The Russian Air Force is on its second sojourn in Sidi Barrani, having used the base in the 60s for the Russian fighter jets which supported Egypt and Syria in the Arab wars against Israel as part of the Cold War. They exited the base in 1972.
The Russian teams went to work immediately on arrival, preparing the attack drones they brought with them for action and landing Russian engineers and weapons. The weapons were loaded on Egyptian trucks and rolled across the border for the 670km trip to Benghazi and delivery to Gen. Khalifa Hafter’s Libyan National Army (LNA).
The Russians were in a hurry to provide support for this ally. On Friday, March 3, his LNA suffered a defeat in a central Libyan battle at the hands of the rival Benghazi Defense Brigades (BDB), which was able to seize five towns and the big Es Sider and Ras Lanuf oil terminals in the main exit points for Libyan oil exports.
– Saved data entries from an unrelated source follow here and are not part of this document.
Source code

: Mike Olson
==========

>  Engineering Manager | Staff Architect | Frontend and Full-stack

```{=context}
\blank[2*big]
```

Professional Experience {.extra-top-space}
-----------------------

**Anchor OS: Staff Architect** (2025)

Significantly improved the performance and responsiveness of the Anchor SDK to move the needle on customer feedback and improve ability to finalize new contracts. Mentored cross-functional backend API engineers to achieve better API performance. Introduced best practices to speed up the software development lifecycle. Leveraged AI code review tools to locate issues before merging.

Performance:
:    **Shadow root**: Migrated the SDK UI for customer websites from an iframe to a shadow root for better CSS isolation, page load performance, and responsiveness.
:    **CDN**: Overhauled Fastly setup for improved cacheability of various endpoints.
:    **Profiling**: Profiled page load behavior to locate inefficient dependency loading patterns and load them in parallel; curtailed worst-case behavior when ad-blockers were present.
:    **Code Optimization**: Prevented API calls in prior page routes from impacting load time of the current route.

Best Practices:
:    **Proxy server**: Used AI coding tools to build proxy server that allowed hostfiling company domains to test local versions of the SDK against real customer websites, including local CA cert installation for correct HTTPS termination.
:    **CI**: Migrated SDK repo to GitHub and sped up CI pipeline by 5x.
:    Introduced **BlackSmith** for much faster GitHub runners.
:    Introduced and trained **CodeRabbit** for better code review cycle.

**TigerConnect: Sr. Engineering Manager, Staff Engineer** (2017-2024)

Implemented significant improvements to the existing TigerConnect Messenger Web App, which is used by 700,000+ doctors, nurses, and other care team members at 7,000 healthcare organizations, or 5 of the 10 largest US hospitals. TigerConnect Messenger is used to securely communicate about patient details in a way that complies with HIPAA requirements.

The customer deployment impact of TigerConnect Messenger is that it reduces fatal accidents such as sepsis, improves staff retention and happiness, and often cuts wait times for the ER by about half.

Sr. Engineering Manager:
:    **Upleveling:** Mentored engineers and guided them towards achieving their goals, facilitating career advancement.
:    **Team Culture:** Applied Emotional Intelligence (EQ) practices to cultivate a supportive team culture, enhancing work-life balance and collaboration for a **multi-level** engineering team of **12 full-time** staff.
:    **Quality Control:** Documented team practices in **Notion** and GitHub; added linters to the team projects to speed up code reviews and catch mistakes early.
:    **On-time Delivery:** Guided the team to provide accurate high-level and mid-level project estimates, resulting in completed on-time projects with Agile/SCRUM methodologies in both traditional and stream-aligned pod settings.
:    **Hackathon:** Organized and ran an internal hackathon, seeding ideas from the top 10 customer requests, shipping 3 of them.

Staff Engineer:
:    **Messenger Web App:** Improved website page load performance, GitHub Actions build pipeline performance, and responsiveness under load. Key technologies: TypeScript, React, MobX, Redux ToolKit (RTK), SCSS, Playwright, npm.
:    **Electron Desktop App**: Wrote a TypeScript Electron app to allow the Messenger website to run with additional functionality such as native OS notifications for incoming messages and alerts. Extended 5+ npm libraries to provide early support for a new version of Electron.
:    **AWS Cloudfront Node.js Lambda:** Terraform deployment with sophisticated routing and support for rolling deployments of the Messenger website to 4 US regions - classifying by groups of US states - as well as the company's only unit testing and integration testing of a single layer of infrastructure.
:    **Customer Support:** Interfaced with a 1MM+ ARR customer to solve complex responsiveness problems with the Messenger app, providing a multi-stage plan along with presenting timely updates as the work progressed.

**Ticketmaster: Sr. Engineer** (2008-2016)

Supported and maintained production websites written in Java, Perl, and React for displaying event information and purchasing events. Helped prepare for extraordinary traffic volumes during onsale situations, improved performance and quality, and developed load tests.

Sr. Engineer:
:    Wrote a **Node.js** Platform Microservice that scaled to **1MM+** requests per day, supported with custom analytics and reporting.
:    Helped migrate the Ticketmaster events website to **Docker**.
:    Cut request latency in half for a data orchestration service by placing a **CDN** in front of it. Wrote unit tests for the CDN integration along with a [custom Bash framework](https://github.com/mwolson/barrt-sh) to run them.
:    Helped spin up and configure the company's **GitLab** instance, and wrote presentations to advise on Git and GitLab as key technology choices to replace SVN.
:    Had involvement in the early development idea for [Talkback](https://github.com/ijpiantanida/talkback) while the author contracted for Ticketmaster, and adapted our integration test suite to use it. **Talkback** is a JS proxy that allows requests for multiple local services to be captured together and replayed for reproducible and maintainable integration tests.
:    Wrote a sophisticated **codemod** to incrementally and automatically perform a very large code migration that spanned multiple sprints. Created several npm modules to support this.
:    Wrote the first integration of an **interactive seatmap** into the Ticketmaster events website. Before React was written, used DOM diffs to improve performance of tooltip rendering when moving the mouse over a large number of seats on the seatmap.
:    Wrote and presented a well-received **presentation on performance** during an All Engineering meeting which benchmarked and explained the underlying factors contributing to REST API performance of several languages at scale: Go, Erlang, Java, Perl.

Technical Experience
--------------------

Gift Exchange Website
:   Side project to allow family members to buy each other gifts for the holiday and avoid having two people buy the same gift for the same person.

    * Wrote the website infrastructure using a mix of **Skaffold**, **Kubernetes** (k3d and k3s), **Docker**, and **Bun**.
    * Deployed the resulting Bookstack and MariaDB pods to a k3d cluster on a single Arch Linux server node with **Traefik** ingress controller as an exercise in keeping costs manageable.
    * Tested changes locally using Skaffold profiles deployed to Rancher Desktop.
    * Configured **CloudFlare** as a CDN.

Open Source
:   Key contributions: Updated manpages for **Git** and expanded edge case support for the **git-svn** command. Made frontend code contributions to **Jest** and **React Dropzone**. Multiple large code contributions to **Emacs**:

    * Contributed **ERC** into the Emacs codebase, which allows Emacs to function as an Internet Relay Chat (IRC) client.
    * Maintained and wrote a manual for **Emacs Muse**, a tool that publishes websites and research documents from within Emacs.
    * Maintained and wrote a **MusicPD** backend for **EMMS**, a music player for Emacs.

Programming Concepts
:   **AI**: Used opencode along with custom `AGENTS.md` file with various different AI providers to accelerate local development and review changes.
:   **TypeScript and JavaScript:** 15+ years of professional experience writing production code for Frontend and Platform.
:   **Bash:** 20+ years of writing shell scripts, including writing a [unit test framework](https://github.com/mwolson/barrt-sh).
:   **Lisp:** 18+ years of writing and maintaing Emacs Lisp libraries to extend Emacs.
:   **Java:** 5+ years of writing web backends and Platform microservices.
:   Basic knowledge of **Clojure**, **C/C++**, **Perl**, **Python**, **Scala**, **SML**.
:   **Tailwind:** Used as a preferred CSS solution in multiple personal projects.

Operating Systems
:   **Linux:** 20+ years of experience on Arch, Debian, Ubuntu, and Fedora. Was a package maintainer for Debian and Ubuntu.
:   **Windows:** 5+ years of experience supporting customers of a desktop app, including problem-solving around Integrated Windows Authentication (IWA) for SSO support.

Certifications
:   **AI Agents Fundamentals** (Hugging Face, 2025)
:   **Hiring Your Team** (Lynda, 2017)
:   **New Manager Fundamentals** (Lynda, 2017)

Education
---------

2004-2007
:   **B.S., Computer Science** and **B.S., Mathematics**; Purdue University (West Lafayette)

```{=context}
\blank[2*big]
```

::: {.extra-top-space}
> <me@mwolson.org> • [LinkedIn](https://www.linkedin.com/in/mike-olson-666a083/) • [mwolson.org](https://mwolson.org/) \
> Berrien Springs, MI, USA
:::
The BNB fought with the advantage of advanced tanks delivered by sea from Germany and Italy in the last fortnight. This week, Moscow transferred to Sidi Barrani the weaponry Hafter’s troops needed to recover the oil terminals. The United Arab Emirates footed the bill. Results were almost immediate.
US Africa Command spokesperson Robyn Mach disclosed Tuesday, March 14, that Libyan National Army forces under Gen. Hafter had begun a ground assault against the Benghazi Defense Brigades around Ras Lanuf oil port. “We are monitoring the situation,” he said.
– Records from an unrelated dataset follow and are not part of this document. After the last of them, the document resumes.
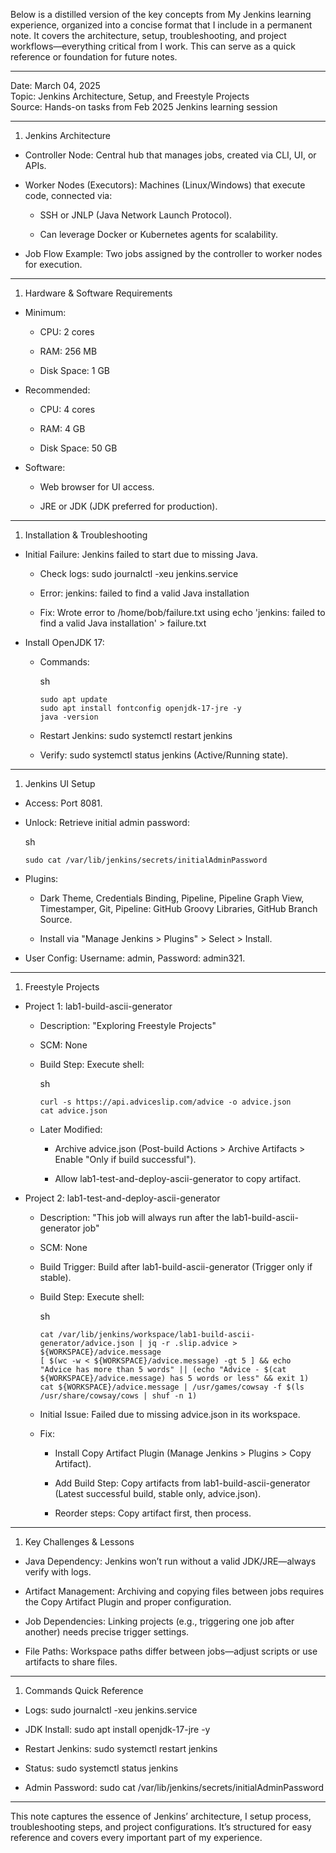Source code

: Below is a distilled version of the key concepts from My Jenkins learning experience, organized into a concise format that I  include in a permanent note. It covers the architecture, setup, troubleshooting, and project workflows—everything critical from I work. This can serve as a quick reference or foundation for future notes.

---



Date: March 04, 2025  
Topic: Jenkins Architecture, Setup, and Freestyle Projects  
Source: Hands-on tasks from Feb 2025 Jenkins learning session

---

1. Jenkins Architecture

- Controller Node: Central hub that manages jobs, created via CLI, UI, or APIs.
    
- Worker Nodes (Executors): Machines (Linux/Windows) that execute code, connected via:
    
    - SSH or JNLP (Java Network Launch Protocol).
        
    - Can leverage Docker or Kubernetes agents for scalability.
        
- Job Flow Example: Two jobs assigned by the controller to worker nodes for execution.
    

---

1. Hardware & Software Requirements

- Minimum:
    
    - CPU: 2 cores
        
    - RAM: 256 MB
        
    - Disk Space: 1 GB
        
- Recommended:
    
    - CPU: 4 cores
        
    - RAM: 4 GB
        
    - Disk Space: 50 GB
        
- Software:
    
    - Web browser for UI access.
        
    - JRE or JDK (JDK preferred for production).
        

---

1. Installation & Troubleshooting

- Initial Failure: Jenkins failed to start due to missing Java.
    
    - Check logs: sudo journalctl -xeu jenkins.service
        
    - Error: jenkins: failed to find a valid Java installation
        
    - Fix: Wrote error to /home/bob/failure.txt using echo 'jenkins: failed to find a valid Java installation' > failure.txt
        
- Install OpenJDK 17:
    
    - Commands:
        
        sh
        
        ```text
        sudo apt update
        sudo apt install fontconfig openjdk-17-jre -y
        java -version
        ```
        
    - Restart Jenkins: sudo systemctl restart jenkins
        
    - Verify: sudo systemctl status jenkins (Active/Running state).
        

---

1. Jenkins UI Setup

- Access: Port 8081.
    
- Unlock: Retrieve initial admin password:
    
    sh
    
    ```text
    sudo cat /var/lib/jenkins/secrets/initialAdminPassword
    ```
    
- Plugins:
    
    - Dark Theme, Credentials Binding, Pipeline, Pipeline Graph View, Timestamper, Git, Pipeline: GitHub Groovy Libraries, GitHub Branch Source.
        
    - Install via "Manage Jenkins > Plugins" > Select > Install.
        
- User Config: Username: admin, Password: admin321.
    

---

1. Freestyle Projects

- Project 1: lab1-build-ascii-generator
    
    - Description: "Exploring Freestyle Projects"
        
    - SCM: None
        
    - Build Step: Execute shell:
        
        sh
        
        ```text
        curl -s https://api.adviceslip.com/advice -o advice.json
        cat advice.json
        ```
        
    - Later Modified:
        
        - Archive advice.json (Post-build Actions > Archive Artifacts > Enable "Only if build successful").
            
        - Allow lab1-test-and-deploy-ascii-generator to copy artifact.
            
- Project 2: lab1-test-and-deploy-ascii-generator
    
    - Description: "This job will always run after the lab1-build-ascii-generator job"
        
    - SCM: None
        
    - Build Trigger: Build after lab1-build-ascii-generator (Trigger only if stable).
        
    - Build Step: Execute shell:
        
        sh
        
        ```text
        cat /var/lib/jenkins/workspace/lab1-build-ascii-generator/advice.json | jq -r .slip.advice > ${WORKSPACE}/advice.message
        [ $(wc -w < ${WORKSPACE}/advice.message) -gt 5 ] && echo "Advice has more than 5 words" || (echo "Advice - $(cat ${WORKSPACE}/advice.message) has 5 words or less" && exit 1)
        cat ${WORKSPACE}/advice.message | /usr/games/cowsay -f $(ls /usr/share/cowsay/cows | shuf -n 1)
        ```
        
    - Initial Issue: Failed due to missing advice.json in its workspace.
        
    - Fix:
        
        - Install Copy Artifact Plugin (Manage Jenkins > Plugins > Copy Artifact).
            
        - Add Build Step: Copy artifacts from lab1-build-ascii-generator (Latest successful build, stable only, advice.json).
            
        - Reorder steps: Copy artifact first, then process.
            

---

1. Key Challenges & Lessons

- Java Dependency: Jenkins won’t run without a valid JDK/JRE—always verify with logs.
    
- Artifact Management: Archiving and copying files between jobs requires the Copy Artifact Plugin and proper configuration.
    
- Job Dependencies: Linking projects (e.g., triggering one job after another) needs precise trigger settings.
    
- File Paths: Workspace paths differ between jobs—adjust scripts or use artifacts to share files.
    

---

1. Commands Quick Reference

- Logs: sudo journalctl -xeu jenkins.service
    
- JDK Install: sudo apt install openjdk-17-jre -y
    
- Restart Jenkins: sudo systemctl restart jenkins
    
- Status: sudo systemctl status jenkins
    
- Admin Password: sudo cat /var/lib/jenkins/secrets/initialAdminPassword
    

---

This note captures the essence of Jenkins’ architecture, I setup process, troubleshooting steps, and project configurations. It’s structured for easy reference and covers every important part of my  experience.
By Thursday, March 16, the LNA had managed to turn the military situation round, retaken the two oil export terminals, and driven further west toward Sirte.
Hafter’s forces took little more than a day to recapture the two oil ports after ten days of airstrikes against the BDF, mostly by the Egyptian air force.
Just as the Russians stepped up their military intervention in Syria in September 2015, at the height of its civil war, so too they are throwing their full support behind Gen. Hafter at a climactic moment of the Libyan conflict.